- [Task to carry out] Transcribe each entry. Change nothing.

- [Study material]
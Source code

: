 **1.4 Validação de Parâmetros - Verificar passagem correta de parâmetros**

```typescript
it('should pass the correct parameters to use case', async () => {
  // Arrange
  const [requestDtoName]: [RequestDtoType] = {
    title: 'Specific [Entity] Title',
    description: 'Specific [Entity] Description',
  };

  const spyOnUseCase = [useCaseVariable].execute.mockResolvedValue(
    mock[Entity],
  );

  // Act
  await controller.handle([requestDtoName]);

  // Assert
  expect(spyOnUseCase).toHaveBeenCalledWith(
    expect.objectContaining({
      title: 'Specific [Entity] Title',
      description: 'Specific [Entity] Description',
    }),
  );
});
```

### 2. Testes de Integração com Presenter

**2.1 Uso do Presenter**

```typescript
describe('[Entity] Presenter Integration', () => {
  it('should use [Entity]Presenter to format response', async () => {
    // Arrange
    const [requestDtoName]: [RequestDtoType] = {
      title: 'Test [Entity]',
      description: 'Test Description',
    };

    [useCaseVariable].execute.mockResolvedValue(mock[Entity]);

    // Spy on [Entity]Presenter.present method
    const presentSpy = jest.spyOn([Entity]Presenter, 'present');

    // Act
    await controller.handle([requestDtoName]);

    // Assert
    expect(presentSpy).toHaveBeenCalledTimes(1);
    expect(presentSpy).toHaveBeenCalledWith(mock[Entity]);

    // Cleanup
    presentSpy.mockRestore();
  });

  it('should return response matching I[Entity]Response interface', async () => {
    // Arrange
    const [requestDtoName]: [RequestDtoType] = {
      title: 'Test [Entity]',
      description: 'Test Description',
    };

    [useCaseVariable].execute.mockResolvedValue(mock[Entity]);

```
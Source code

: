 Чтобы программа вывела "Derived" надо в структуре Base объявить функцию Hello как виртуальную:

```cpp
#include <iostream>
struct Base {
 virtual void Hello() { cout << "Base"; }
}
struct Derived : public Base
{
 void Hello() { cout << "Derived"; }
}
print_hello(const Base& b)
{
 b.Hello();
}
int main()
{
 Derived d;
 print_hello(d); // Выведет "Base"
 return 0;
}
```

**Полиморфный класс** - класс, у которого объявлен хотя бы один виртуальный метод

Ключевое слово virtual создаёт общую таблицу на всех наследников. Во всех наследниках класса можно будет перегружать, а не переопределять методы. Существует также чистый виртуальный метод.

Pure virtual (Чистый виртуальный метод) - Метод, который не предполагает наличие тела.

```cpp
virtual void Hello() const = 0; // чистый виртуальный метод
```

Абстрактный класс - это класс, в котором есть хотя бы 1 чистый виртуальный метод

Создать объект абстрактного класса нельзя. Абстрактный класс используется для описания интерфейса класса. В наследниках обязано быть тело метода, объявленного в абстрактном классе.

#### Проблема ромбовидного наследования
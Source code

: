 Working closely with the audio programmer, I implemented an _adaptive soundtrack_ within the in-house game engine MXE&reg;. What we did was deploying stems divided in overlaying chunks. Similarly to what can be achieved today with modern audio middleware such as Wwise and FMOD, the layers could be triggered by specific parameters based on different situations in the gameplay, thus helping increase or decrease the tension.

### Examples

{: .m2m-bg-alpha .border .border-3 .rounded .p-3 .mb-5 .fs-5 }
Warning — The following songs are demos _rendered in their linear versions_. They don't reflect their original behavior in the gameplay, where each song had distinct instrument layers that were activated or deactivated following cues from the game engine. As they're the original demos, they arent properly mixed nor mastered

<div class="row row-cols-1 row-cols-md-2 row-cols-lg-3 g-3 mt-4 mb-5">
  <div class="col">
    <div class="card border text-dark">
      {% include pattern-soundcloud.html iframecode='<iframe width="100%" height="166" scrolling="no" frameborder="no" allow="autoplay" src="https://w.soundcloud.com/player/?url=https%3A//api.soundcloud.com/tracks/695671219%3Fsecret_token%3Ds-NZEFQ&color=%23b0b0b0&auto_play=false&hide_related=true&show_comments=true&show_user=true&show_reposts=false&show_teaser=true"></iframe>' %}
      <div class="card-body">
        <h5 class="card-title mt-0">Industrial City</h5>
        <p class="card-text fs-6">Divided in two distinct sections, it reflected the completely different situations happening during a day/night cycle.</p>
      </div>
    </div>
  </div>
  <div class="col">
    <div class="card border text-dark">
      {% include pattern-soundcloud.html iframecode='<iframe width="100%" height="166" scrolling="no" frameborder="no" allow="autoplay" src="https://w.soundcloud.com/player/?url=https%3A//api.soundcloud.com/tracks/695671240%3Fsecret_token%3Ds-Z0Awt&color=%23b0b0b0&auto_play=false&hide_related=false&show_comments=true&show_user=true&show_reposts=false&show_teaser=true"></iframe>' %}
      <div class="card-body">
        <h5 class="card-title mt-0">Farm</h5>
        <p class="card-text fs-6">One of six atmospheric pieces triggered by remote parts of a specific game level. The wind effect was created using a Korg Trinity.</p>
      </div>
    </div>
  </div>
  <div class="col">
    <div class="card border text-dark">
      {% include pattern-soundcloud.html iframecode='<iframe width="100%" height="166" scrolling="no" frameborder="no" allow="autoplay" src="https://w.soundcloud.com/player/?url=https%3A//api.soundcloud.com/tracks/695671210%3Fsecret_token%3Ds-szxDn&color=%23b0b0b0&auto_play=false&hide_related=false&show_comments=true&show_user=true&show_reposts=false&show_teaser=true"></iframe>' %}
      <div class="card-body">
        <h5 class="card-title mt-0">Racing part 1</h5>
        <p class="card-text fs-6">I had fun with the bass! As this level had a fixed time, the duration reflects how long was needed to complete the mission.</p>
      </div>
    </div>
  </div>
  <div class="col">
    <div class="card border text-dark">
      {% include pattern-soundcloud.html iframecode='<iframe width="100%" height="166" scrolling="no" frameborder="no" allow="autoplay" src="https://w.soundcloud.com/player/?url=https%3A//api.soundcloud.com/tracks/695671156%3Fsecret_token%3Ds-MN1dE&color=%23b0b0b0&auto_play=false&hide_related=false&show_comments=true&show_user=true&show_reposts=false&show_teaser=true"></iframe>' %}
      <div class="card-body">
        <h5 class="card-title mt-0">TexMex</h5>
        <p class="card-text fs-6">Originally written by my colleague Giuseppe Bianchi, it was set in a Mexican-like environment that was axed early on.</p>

- [Your solution]
Source code

: **1.4 Validação de Parâmetros - Verificar passagem correta de parâmetros**

```typescript
it('should pass the correct parameters to use case', async () => {
  // Arrange
  const [requestDtoName]: [RequestDtoType] = {
    title: 'Specific [Entity] Title',
    description: 'Specific [Entity] Description',
  };

  const spyOnUseCase = [useCaseVariable].execute.mockResolvedValue(
    mock[Entity],
  );

  // Act
  await controller.handle([requestDtoName]);

  // Assert
  expect(spyOnUseCase).toHaveBeenCalledWith(
    expect.objectContaining({
      title: 'Specific [Entity] Title',
      description: 'Specific [Entity] Description',
    }),
  );
});
```

### 2. Testes de Integração com Presenter

**2.1 Uso do Presenter**

```typescript
describe('[Entity] Presenter Integration', () => {
  it('should use [Entity]Presenter to format response', async () => {
    // Arrange
    const [requestDtoName]: [RequestDtoType] = {
      title: 'Test [Entity]',
      description: 'Test Description',
    };

    [useCaseVariable].execute.mockResolvedValue(mock[Entity]);

    // Spy on [Entity]Presenter.present method
    const presentSpy = jest.spyOn([Entity]Presenter, 'present');

    // Act
    await controller.handle([requestDtoName]);

    // Assert
    expect(presentSpy).toHaveBeenCalledTimes(1);
    expect(presentSpy).toHaveBeenCalledWith(mock[Entity]);

    // Cleanup
    presentSpy.mockRestore();
  });

  it('should return response matching I[Entity]Response interface', async () => {
    // Arrange
    const [requestDtoName]: [RequestDtoType] = {
      title: 'Test [Entity]',
      description: 'Test Description',
    };

    [useCaseVariable].execute.mockResolvedValue(mock[Entity]);

```
Source code

: Чтобы программа вывела "Derived" надо в структуре Base объявить функцию Hello как виртуальную:

```cpp
#include <iostream>
struct Base {
 virtual void Hello() { cout << "Base"; }
}
struct Derived : public Base
{
 void Hello() { cout << "Derived"; }
}
print_hello(const Base& b)
{
 b.Hello();
}
int main()
{
 Derived d;
 print_hello(d); // Выведет "Base"
 return 0;
}
```

**Полиморфный класс** - класс, у которого объявлен хотя бы один виртуальный метод

Ключевое слово virtual создаёт общую таблицу на всех наследников. Во всех наследниках класса можно будет перегружать, а не переопределять методы. Существует также чистый виртуальный метод.

Pure virtual (Чистый виртуальный метод) - Метод, который не предполагает наличие тела.

```cpp
virtual void Hello() const = 0; // чистый виртуальный метод
```

Абстрактный класс - это класс, в котором есть хотя бы 1 чистый виртуальный метод

Создать объект абстрактного класса нельзя. Абстрактный класс используется для описания интерфейса класса. В наследниках обязано быть тело метода, объявленного в абстрактном классе.

#### Проблема ромбовидного наследования
Source code

: Working closely with the audio programmer, I implemented an _adaptive soundtrack_ within the in-house game engine MXE&reg;. What we did was deploying stems divided in overlaying chunks. Similarly to what can be achieved today with modern audio middleware such as Wwise and FMOD, the layers could be triggered by specific parameters based on different situations in the gameplay, thus helping increase or decrease the tension.

### Examples

{: .m2m-bg-alpha .border .border-3 .rounded .p-3 .mb-5 .fs-5 }
Warning — The following songs are demos _rendered in their linear versions_. They don't reflect their original behavior in the gameplay, where each song had distinct instrument layers that were activated or deactivated following cues from the game engine. As they're the original demos, they arent properly mixed nor mastered

<div class="row row-cols-1 row-cols-md-2 row-cols-lg-3 g-3 mt-4 mb-5">
  <div class="col">
    <div class="card border text-dark">
      {% include pattern-soundcloud.html iframecode='<iframe width="100%" height="166" scrolling="no" frameborder="no" allow="autoplay" src="https://w.soundcloud.com/player/?url=https%3A//api.soundcloud.com/tracks/695671219%3Fsecret_token%3Ds-NZEFQ&color=%23b0b0b0&auto_play=false&hide_related=true&show_comments=true&show_user=true&show_reposts=false&show_teaser=true"></iframe>' %}
      <div class="card-body">
        <h5 class="card-title mt-0">Industrial City</h5>
        <p class="card-text fs-6">Divided in two distinct sections, it reflected the completely different situations happening during a day/night cycle.</p>
      </div>
    </div>
  </div>
  <div class="col">
    <div class="card border text-dark">
      {% include pattern-soundcloud.html iframecode='<iframe width="100%" height="166" scrolling="no" frameborder="no" allow="autoplay" src="https://w.soundcloud.com/player/?url=https%3A//api.soundcloud.com/tracks/695671240%3Fsecret_token%3Ds-Z0Awt&color=%23b0b0b0&auto_play=false&hide_related=false&show_comments=true&show_user=true&show_reposts=false&show_teaser=true"></iframe>' %}
      <div class="card-body">
        <h5 class="card-title mt-0">Farm</h5>
        <p class="card-text fs-6">One of six atmospheric pieces triggered by remote parts of a specific game level. The wind effect was created using a Korg Trinity.</p>
      </div>
    </div>
  </div>
  <div class="col">
    <div class="card border text-dark">
      {% include pattern-soundcloud.html iframecode='<iframe width="100%" height="166" scrolling="no" frameborder="no" allow="autoplay" src="https://w.soundcloud.com/player/?url=https%3A//api.soundcloud.com/tracks/695671210%3Fsecret_token%3Ds-szxDn&color=%23b0b0b0&auto_play=false&hide_related=false&show_comments=true&show_user=true&show_reposts=false&show_teaser=true"></iframe>' %}
      <div class="card-body">
        <h5 class="card-title mt-0">Racing part 1</h5>
        <p class="card-text fs-6">I had fun with the bass! As this level had a fixed time, the duration reflects how long was needed to complete the mission.</p>
      </div>
    </div>
  </div>
  <div class="col">
    <div class="card border text-dark">
      {% include pattern-soundcloud.html iframecode='<iframe width="100%" height="166" scrolling="no" frameborder="no" allow="autoplay" src="https://w.soundcloud.com/player/?url=https%3A//api.soundcloud.com/tracks/695671156%3Fsecret_token%3Ds-MN1dE&color=%23b0b0b0&auto_play=false&hide_related=false&show_comments=true&show_user=true&show_reposts=false&show_teaser=true"></iframe>' %}
      <div class="card-body">
        <h5 class="card-title mt-0">TexMex</h5>
        <p class="card-text fs-6">Originally written by my colleague Giuseppe Bianchi, it was set in a Mexican-like environment that was axed early on.</p>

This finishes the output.